### [Records for this exercise]
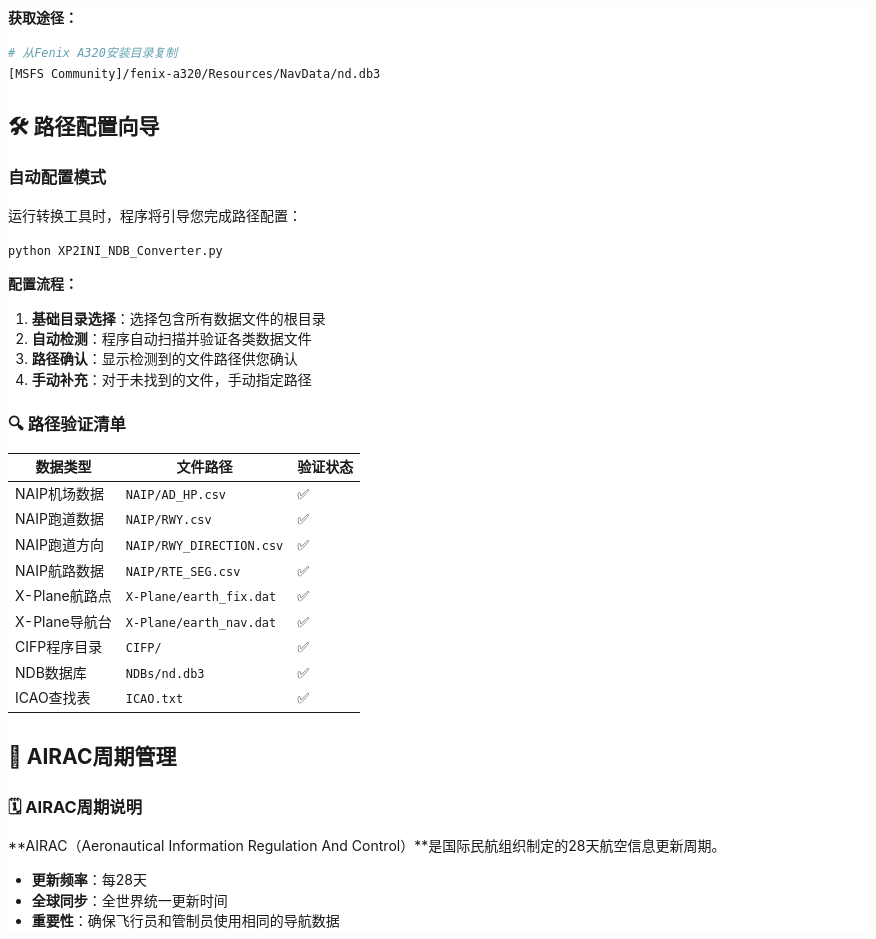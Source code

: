 **获取途径：**

```bash
# 从Fenix A320安装目录复制
[MSFS Community]/fenix-a320/Resources/NavData/nd.db3
```

## 🛠️ 路径配置向导

### 自动配置模式

运行转换工具时，程序将引导您完成路径配置：

```bash
python XP2INI_NDB_Converter.py
```

**配置流程：**

1. **基础目录选择**：选择包含所有数据文件的根目录
2. **自动检测**：程序自动扫描并验证各类数据文件
3. **路径确认**：显示检测到的文件路径供您确认
4. **手动补充**：对于未找到的文件，手动指定路径

### 🔍 路径验证清单

| 数据类型      | 文件路径                 | 验证状态 |
| ------------- | ------------------------ | -------- |
| NAIP机场数据  | `NAIP/AD_HP.csv`         | ✅       |
| NAIP跑道数据  | `NAIP/RWY.csv`           | ✅       |
| NAIP跑道方向  | `NAIP/RWY_DIRECTION.csv` | ✅       |
| NAIP航路数据  | `NAIP/RTE_SEG.csv`       | ✅       |
| X-Plane航路点 | `X-Plane/earth_fix.dat`  | ✅       |
| X-Plane导航台 | `X-Plane/earth_nav.dat`  | ✅       |
| CIFP程序目录  | `CIFP/`                  | ✅       |
| NDB数据库     | `NDBs/nd.db3`            | ✅       |
| ICAO查找表    | `ICAO.txt`               | ✅       |

## 📅 AIRAC周期管理

### 🗓️ AIRAC周期说明

**AIRAC（Aeronautical Information Regulation And Control）**是国际民航组织制定的28天航空信息更新周期。

- **更新频率**：每28天
- **全球同步**：全世界统一更新时间
- **重要性**：确保飞行员和管制员使用相同的导航数据
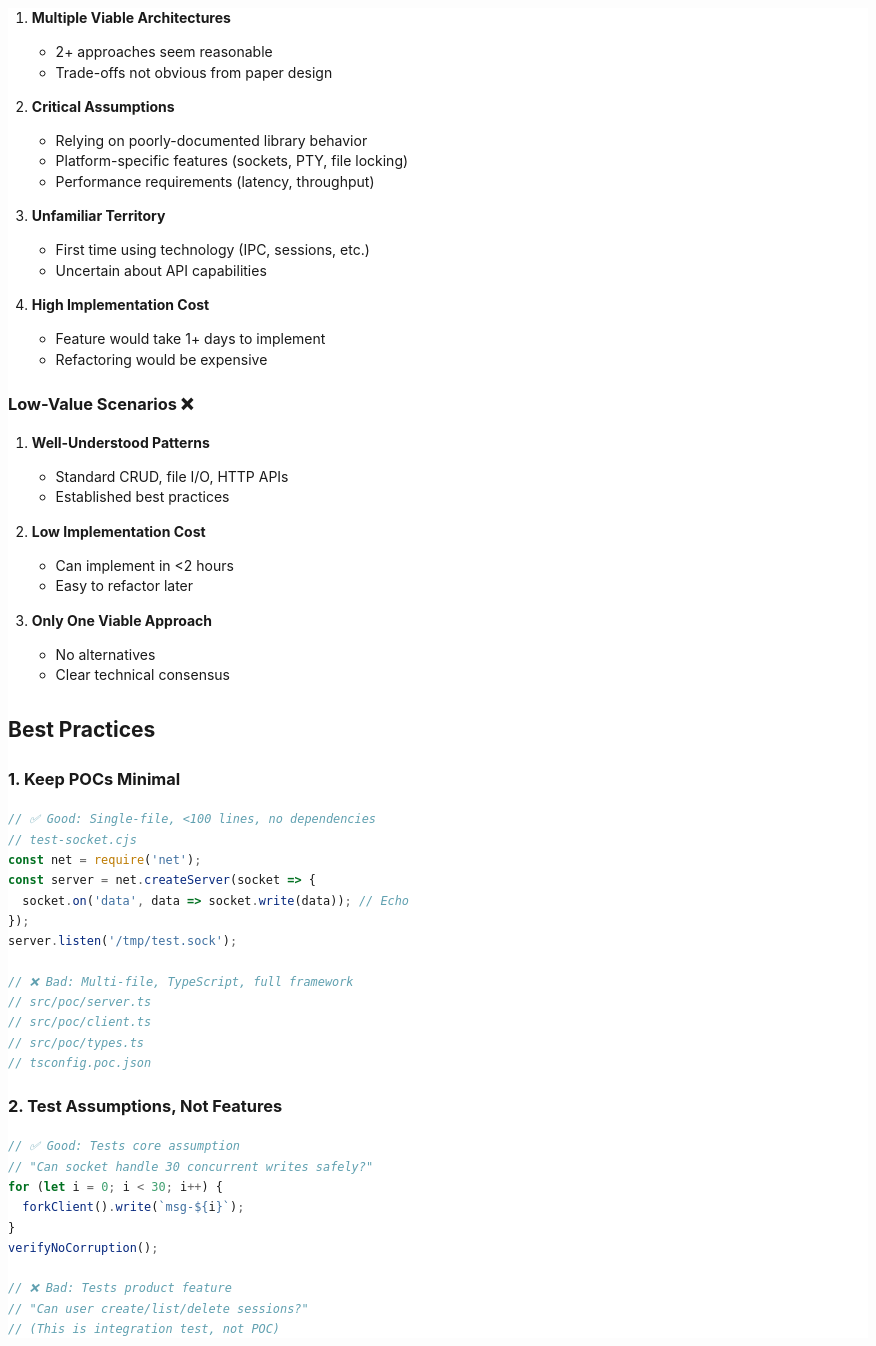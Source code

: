 1. **Multiple Viable Architectures**
   - 2+ approaches seem reasonable
   - Trade-offs not obvious from paper design

2. **Critical Assumptions**
   - Relying on poorly-documented library behavior
   - Platform-specific features (sockets, PTY, file locking)
   - Performance requirements (latency, throughput)

3. **Unfamiliar Territory**
   - First time using technology (IPC, sessions, etc.)
   - Uncertain about API capabilities

4. **High Implementation Cost**
   - Feature would take 1+ days to implement
   - Refactoring would be expensive

### Low-Value Scenarios ❌

1. **Well-Understood Patterns**
   - Standard CRUD, file I/O, HTTP APIs
   - Established best practices

2. **Low Implementation Cost**
   - Can implement in <2 hours
   - Easy to refactor later

3. **Only One Viable Approach**
   - No alternatives
   - Clear technical consensus

## Best Practices

### 1. Keep POCs Minimal
```javascript
// ✅ Good: Single-file, <100 lines, no dependencies
// test-socket.cjs
const net = require('net');
const server = net.createServer(socket => {
  socket.on('data', data => socket.write(data)); // Echo
});
server.listen('/tmp/test.sock');

// ❌ Bad: Multi-file, TypeScript, full framework
// src/poc/server.ts
// src/poc/client.ts
// src/poc/types.ts
// tsconfig.poc.json
```

### 2. Test Assumptions, Not Features
```javascript
// ✅ Good: Tests core assumption
// "Can socket handle 30 concurrent writes safely?"
for (let i = 0; i < 30; i++) {
  forkClient().write(`msg-${i}`);
}
verifyNoCorruption();

// ❌ Bad: Tests product feature
// "Can user create/list/delete sessions?"
// (This is integration test, not POC)
```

### [Instructions for the task]
Within the records, count the lines that include the word "Plane". Answer with the number only.

### [Solution below]
2